La bombarde s’entend, de nuit, sur nos landes, à des kilomètres à la ronde. Six sonneurs (deux binious, quatre bombardes), trois tambours pour ce bagad. Même avec le brouhaha du salon, difficile de ne pas percevoir, d’où qu’on se trouve, les airs bretons. J’avais d’abord pensé qu’un éditeur musical, du coin du stand de la Bretagne, avait passé un CD. Mais dès le podium aperçu, j’étais pris, captif, jusqu’à l’annonce de la fermeture du salon. Merci encore à cette splendide formation.
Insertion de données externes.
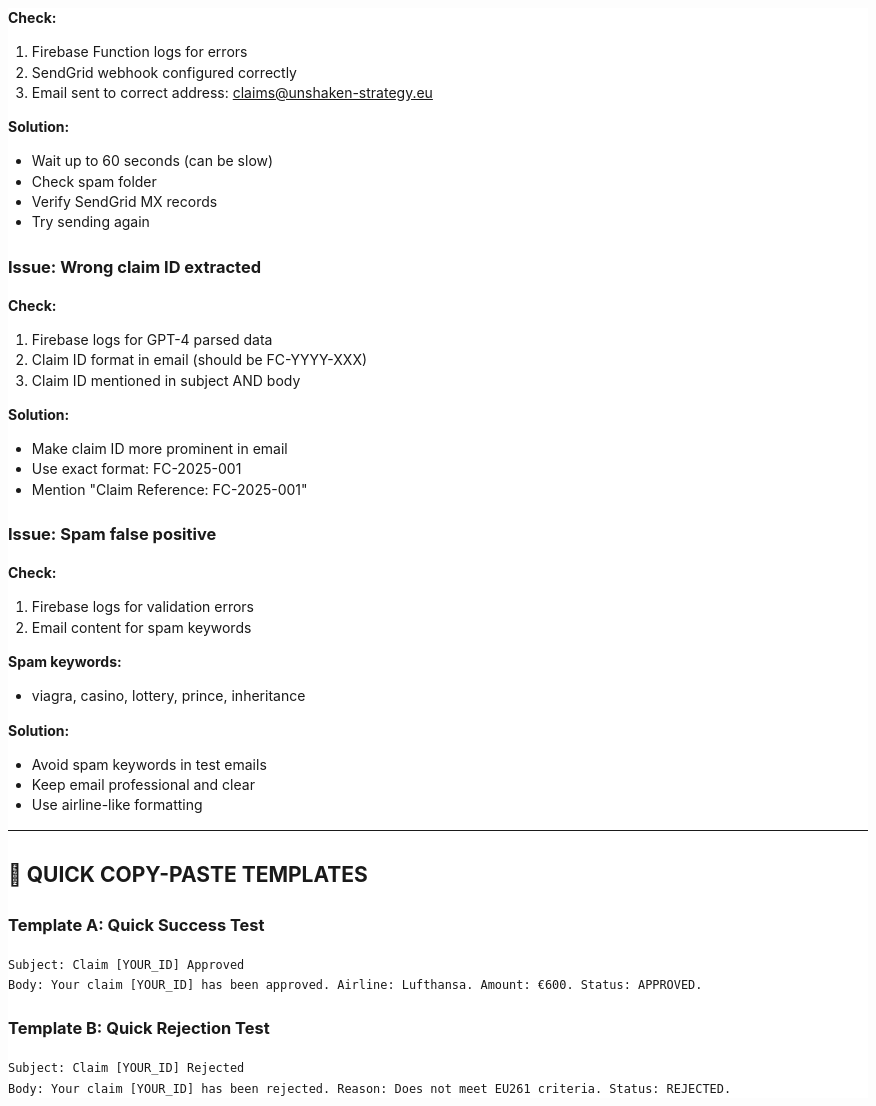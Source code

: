 **Check:**
1. Firebase Function logs for errors
2. SendGrid webhook configured correctly
3. Email sent to correct address: claims@unshaken-strategy.eu

**Solution:**
- Wait up to 60 seconds (can be slow)
- Check spam folder
- Verify SendGrid MX records
- Try sending again

### Issue: Wrong claim ID extracted

**Check:**
1. Firebase logs for GPT-4 parsed data
2. Claim ID format in email (should be FC-YYYY-XXX)
3. Claim ID mentioned in subject AND body

**Solution:**
- Make claim ID more prominent in email
- Use exact format: FC-2025-001
- Mention "Claim Reference: FC-2025-001"

### Issue: Spam false positive

**Check:**
1. Firebase logs for validation errors
2. Email content for spam keywords

**Spam keywords:**
- viagra, casino, lottery, prince, inheritance

**Solution:**
- Avoid spam keywords in test emails
- Keep email professional and clear
- Use airline-like formatting

---

## 📱 QUICK COPY-PASTE TEMPLATES

### Template A: Quick Success Test
```
Subject: Claim [YOUR_ID] Approved
Body: Your claim [YOUR_ID] has been approved. Airline: Lufthansa. Amount: €600. Status: APPROVED.
```

### Template B: Quick Rejection Test
```
Subject: Claim [YOUR_ID] Rejected
Body: Your claim [YOUR_ID] has been rejected. Reason: Does not meet EU261 criteria. Status: REJECTED.
```
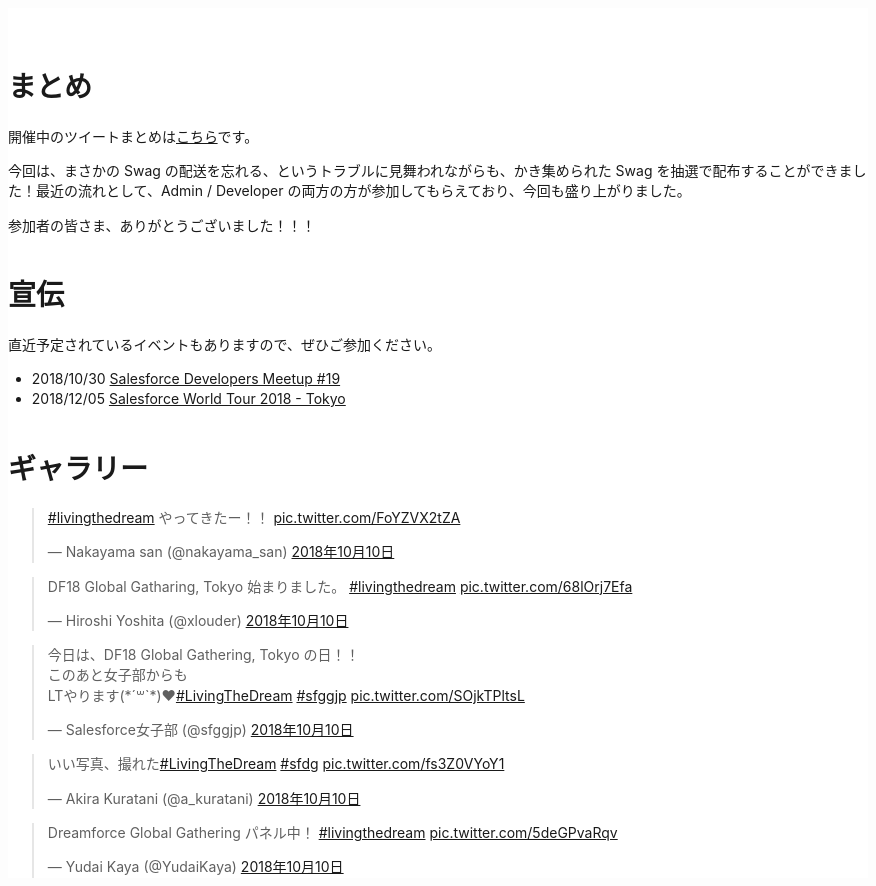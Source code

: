 <br/>

# まとめ

開催中のツイートまとめは[こちら](https://togetter.com/li/1275388)です。

今回は、まさかの Swag の配送を忘れる、というトラブルに見舞われながらも、かき集められた Swag を抽選で配布することができました！最近の流れとして、Admin / Developer の両方の方が参加してもらえており、今回も盛り上がりました。

参加者の皆さま、ありがとうございました！！！

# 宣伝

直近予定されているイベントもありますので、ぜひご参加ください。

- 2018/10/30 [Salesforce Developers Meetup #19](https://trailblazercommunitygroups.com/events/details/salesforce-tokyo-jp-developers-group-presents-salesforce-developers-meetup-19#/)
- 2018/12/05 [Salesforce World Tour 2018 - Tokyo](https://www.salesforce.com/jp/events/worldtour18/)

# ギャラリー

<blockquote class="twitter-tweet" data-lang="ja"><p lang="ja" dir="ltr"><a href="https://twitter.com/hashtag/livingthedream?src=hash&amp;ref_src=twsrc%5Etfw">#livingthedream</a> やってきたー！！ <a href="https://t.co/FoYZVX2tZA">pic.twitter.com/FoYZVX2tZA</a></p>&mdash; Nakayama san (@nakayama_san) <a href="https://twitter.com/nakayama_san/status/1049964560961036289?ref_src=twsrc%5Etfw">2018年10月10日</a></blockquote>

<blockquote class="twitter-tweet" data-lang="ja"><p lang="ja" dir="ltr">DF18 Global Gatharing, Tokyo 始まりました。 <a href="https://twitter.com/hashtag/livingthedream?src=hash&amp;ref_src=twsrc%5Etfw">#livingthedream</a> <a href="https://t.co/68lOrj7Efa">pic.twitter.com/68lOrj7Efa</a></p>&mdash; Hiroshi Yoshita (@xlouder) <a href="https://twitter.com/xlouder/status/1049966096558641156?ref_src=twsrc%5Etfw">2018年10月10日</a></blockquote>

<blockquote class="twitter-tweet" data-lang="ja"><p lang="ja" dir="ltr">今日は、DF18 Global Gathering, Tokyo の日！！<br>このあと女子部からも<br>LTやります(*´꒳`*)❤️<a href="https://twitter.com/hashtag/LivingTheDream?src=hash&amp;ref_src=twsrc%5Etfw">#LivingTheDream</a> <a href="https://twitter.com/hashtag/sfggjp?src=hash&amp;ref_src=twsrc%5Etfw">#sfggjp</a> <a href="https://t.co/SOjkTPltsL">pic.twitter.com/SOjkTPltsL</a></p>&mdash; Salesforce女子部 (@sfggjp) <a href="https://twitter.com/sfggjp/status/1049966194428542976?ref_src=twsrc%5Etfw">2018年10月10日</a></blockquote>

<blockquote class="twitter-tweet" data-lang="ja"><p lang="ja" dir="ltr">いい写真、撮れた<a href="https://twitter.com/hashtag/LivingTheDream?src=hash&amp;ref_src=twsrc%5Etfw">#LivingTheDream</a> <a href="https://twitter.com/hashtag/sfdg?src=hash&amp;ref_src=twsrc%5Etfw">#sfdg</a> <a href="https://t.co/fs3Z0VYoY1">pic.twitter.com/fs3Z0VYoY1</a></p>&mdash; Akira Kuratani (@a_kuratani) <a href="https://twitter.com/a_kuratani/status/1049988140629282817?ref_src=twsrc%5Etfw">2018年10月10日</a></blockquote>

<blockquote class="twitter-tweet" data-lang="ja"><p lang="ja" dir="ltr">Dreamforce Global Gathering パネル中！ <a href="https://twitter.com/hashtag/livingthedream?src=hash&amp;ref_src=twsrc%5Etfw">#livingthedream</a> <a href="https://t.co/5deGPvaRqv">pic.twitter.com/5deGPvaRqv</a></p>&mdash; Yudai Kaya (@YudaiKaya) <a href="https://twitter.com/YudaiKaya/status/1049993504305360902?ref_src=twsrc%5Etfw">2018年10月10日</a></blockquote>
Pour qui ne connait pas ce que représente un tel concert, disons simplement que sonner si longtemps en enchaînant si peu est véritablement épuisant. Pour qui considère que la musique militaire est ce qu’on en dit, signalons que la musique de la Garde, par exemple, attire encore sous l’uniforme d’excellents instrumentistes (du temps du service national, tout conscrit primé d’un conservatoire aurait tout tenté pour la rejoindre). Quant à la musique celtique que l’on sonne, hormis peut-être l’irlandaise (assagie de force par l’occupant anglais), elle est toute, celle à danser incluse, un peu militaire (et réciproquement, allais-je écrire). Cock O’ the North, la marche des Gordon et des Cape Town Higlanders, est aussi parfois intitulée Auntie Mary Had a Canary, c’est dire… Je ne sais ce que sonnait l’Écossais de Cassino (1944, Italie), mais ce n’était certainement pas que de la musique régimentaire. On dit – on exagère à peine –, qu’un sonneur vaut bien, en appui d’infanterie, un régiment de chars. En tout cas, lord Lovat, un Écossais, au mépris des ordres (l’armée britannique, depuis la Grande Guerre, n’autorisait plus les sonneurs à mener les charges, ce qui fut aussi enfreint à Cassino par d’autres officiers), chargeait avec son sonneur à ses côtés : ses troupes ont beaucoup dû à Billy Millin, leur piper, sur les plages de Normandie et par la suite.

56 officiers et militaires de la neuvième sont actuellement en Kapisa (Afghanistan). Souhaitons-leur à tous, quoi qu’on pense de ce conflit, un retour en musique.